Stored items
######

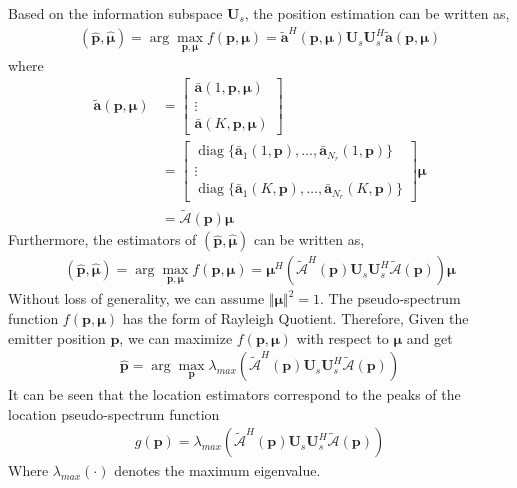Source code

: \documentclass[journal,10pt]{IEEEtran}
\def \diag{\operatorname{diag}}
\def \arg{\operatorname{arg}}
\begin{document}
Based on the information subspace $\boldsymbol{U}_s$, the position estimation can be written as,
\begin{align}\label{eq:18}
    (\hat{\boldsymbol{p}},\hat{\boldsymbol{\mu}})=\arg \max_{\boldsymbol{p},\boldsymbol{\mu}} f(\boldsymbol{p},\boldsymbol{\mu})=\tilde{\boldsymbol{a}}^H(\boldsymbol{p},\boldsymbol{\mu})\boldsymbol{U}_s\boldsymbol{U}_s^H\tilde{\boldsymbol{a}}(\boldsymbol{p},\boldsymbol{\mu})
\end{align}
where 
\begin{align}\label{eq:19}
    \tilde{\boldsymbol{a}}(\boldsymbol{p},\boldsymbol{\mu})&=\left[
        \begin{array}{c}
            \bar{\boldsymbol{a}}(1,\boldsymbol{p},\boldsymbol{\mu})\\
            \vdots\\
            \bar{\boldsymbol{a}}(K,\boldsymbol{p},\boldsymbol{\mu})
        \end{array}
    \right]\\
    &=\left[
    \begin{array}{c}
        \diag\{\bar{\boldsymbol{a}}_1(1,\boldsymbol{p}),\dots,\bar{\boldsymbol{a}}_{N_r}(1,\boldsymbol{p})\}\\
        \vdots\\
        \diag\{\bar{\boldsymbol{a}}_1(K,\boldsymbol{p}),\dots,\bar{\boldsymbol{a}}_{N_r}(K,\boldsymbol{p})\}
    \end{array}        
    \right]\boldsymbol{\mu}\\
    &=\tilde{\mathcal{A}}(\boldsymbol{p})\boldsymbol{\mu}
\end{align}
Furthermore, the estimators of $(\hat{\boldsymbol{p}},\hat{\boldsymbol{\mu}})$ can be written as,
\begin{align}\label{eq:20}
    (\hat{\boldsymbol{p}},\hat{\boldsymbol{\mu}})=\arg \max_{\boldsymbol{p},\boldsymbol{\mu}} f(\boldsymbol{p},\boldsymbol{\mu})=\boldsymbol{\mu}^H(\tilde{\mathcal{A}}^H(\boldsymbol{p})\boldsymbol{U}_s\boldsymbol{U}_s^H\tilde{\mathcal{A}}(\boldsymbol{p}))\boldsymbol{\mu}
\end{align}
Without loss of generality, we can assume $\Vert \boldsymbol{\mu}\Vert ^2=1$. The pseudo-spectrum function $f(\boldsymbol{p},\boldsymbol{\mu})$ has the form of Rayleigh Quotient. 
Therefore, Given the emitter position $\boldsymbol{p}$, we can maximize $f(\boldsymbol{p},\boldsymbol{\mu})$ with respect to $\boldsymbol{\mu}$ and get
\begin{align}\label{eq:21}
    \hat{\boldsymbol{p}}=\arg \max_{\boldsymbol{p}} \lambda_{max}(\tilde{\mathcal{A}}^H(\boldsymbol{p})\boldsymbol{U}_s\boldsymbol{U}_s^H\tilde{\mathcal{A}}(\boldsymbol{p}))
\end{align}
It can be seen that the location estimators correspond to the peaks of the location pseudo-spectrum function
\begin{align}\label{eq:22}
    g(\boldsymbol{p})=\lambda_{max}(\tilde{\mathcal{A}}^H(\boldsymbol{p})\boldsymbol{U}_s\boldsymbol{U}_s^H\tilde{\mathcal{A}}(\boldsymbol{p}))
\end{align}
Where $\lambda_{max}(\cdot)$ denotes the maximum eigenvalue. 
\end{document}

######

- **Exercise goal**: An exact copy of all the entries above is required, with every picture left out.

- **Finished task**:
Source code

: \documentclass[journal,10pt]{IEEEtran}
\def \diag{\operatorname{diag}}
\def \arg{\operatorname{arg}}
\begin{document}
Based on the information subspace $\boldsymbol{U}_s$, the position estimation can be written as,
\begin{align}\label{eq:18}
    (\hat{\boldsymbol{p}},\hat{\boldsymbol{\mu}})=\arg \max_{\boldsymbol{p},\boldsymbol{\mu}} f(\boldsymbol{p},\boldsymbol{\mu})=\tilde{\boldsymbol{a}}^H(\boldsymbol{p},\boldsymbol{\mu})\boldsymbol{U}_s\boldsymbol{U}_s^H\tilde{\boldsymbol{a}}(\boldsymbol{p},\boldsymbol{\mu})
\end{align}
where 
\begin{align}\label{eq:19}
    \tilde{\boldsymbol{a}}(\boldsymbol{p},\boldsymbol{\mu})&=\left[
        \begin{array}{c}
            \bar{\boldsymbol{a}}(1,\boldsymbol{p},\boldsymbol{\mu})\\
            \vdots\\
            \bar{\boldsymbol{a}}(K,\boldsymbol{p},\boldsymbol{\mu})
        \end{array}
    \right]\\
    &=\left[
    \begin{array}{c}
        \diag\{\bar{\boldsymbol{a}}_1(1,\boldsymbol{p}),\dots,\bar{\boldsymbol{a}}_{N_r}(1,\boldsymbol{p})\}\\
        \vdots\\
        \diag\{\bar{\boldsymbol{a}}_1(K,\boldsymbol{p}),\dots,\bar{\boldsymbol{a}}_{N_r}(K,\boldsymbol{p})\}
    \end{array}        
    \right]\boldsymbol{\mu}\\
    &=\tilde{\mathcal{A}}(\boldsymbol{p})\boldsymbol{\mu}
\end{align}
Furthermore, the estimators of $(\hat{\boldsymbol{p}},\hat{\boldsymbol{\mu}})$ can be written as,
\begin{align}\label{eq:20}
    (\hat{\boldsymbol{p}},\hat{\boldsymbol{\mu}})=\arg \max_{\boldsymbol{p},\boldsymbol{\mu}} f(\boldsymbol{p},\boldsymbol{\mu})=\boldsymbol{\mu}^H(\tilde{\mathcal{A}}^H(\boldsymbol{p})\boldsymbol{U}_s\boldsymbol{U}_s^H\tilde{\mathcal{A}}(\boldsymbol{p}))\boldsymbol{\mu}
\end{align}
Without loss of generality, we can assume $\Vert \boldsymbol{\mu}\Vert ^2=1$. The pseudo-spectrum function $f(\boldsymbol{p},\boldsymbol{\mu})$ has the form of Rayleigh Quotient. 
Therefore, Given the emitter position $\boldsymbol{p}$, we can maximize $f(\boldsymbol{p},\boldsymbol{\mu})$ with respect to $\boldsymbol{\mu}$ and get
\begin{align}\label{eq:21}
    \hat{\boldsymbol{p}}=\arg \max_{\boldsymbol{p}} \lambda_{max}(\tilde{\mathcal{A}}^H(\boldsymbol{p})\boldsymbol{U}_s\boldsymbol{U}_s^H\tilde{\mathcal{A}}(\boldsymbol{p}))
\end{align}
It can be seen that the location estimators correspond to the peaks of the location pseudo-spectrum function
\begin{align}\label{eq:22}
    g(\boldsymbol{p})=\lambda_{max}(\tilde{\mathcal{A}}^H(\boldsymbol{p})\boldsymbol{U}_s\boldsymbol{U}_s^H\tilde{\mathcal{A}}(\boldsymbol{p}))
\end{align}
Where $\lambda_{max}(\cdot)$ denotes the maximum eigenvalue. 
\end{document}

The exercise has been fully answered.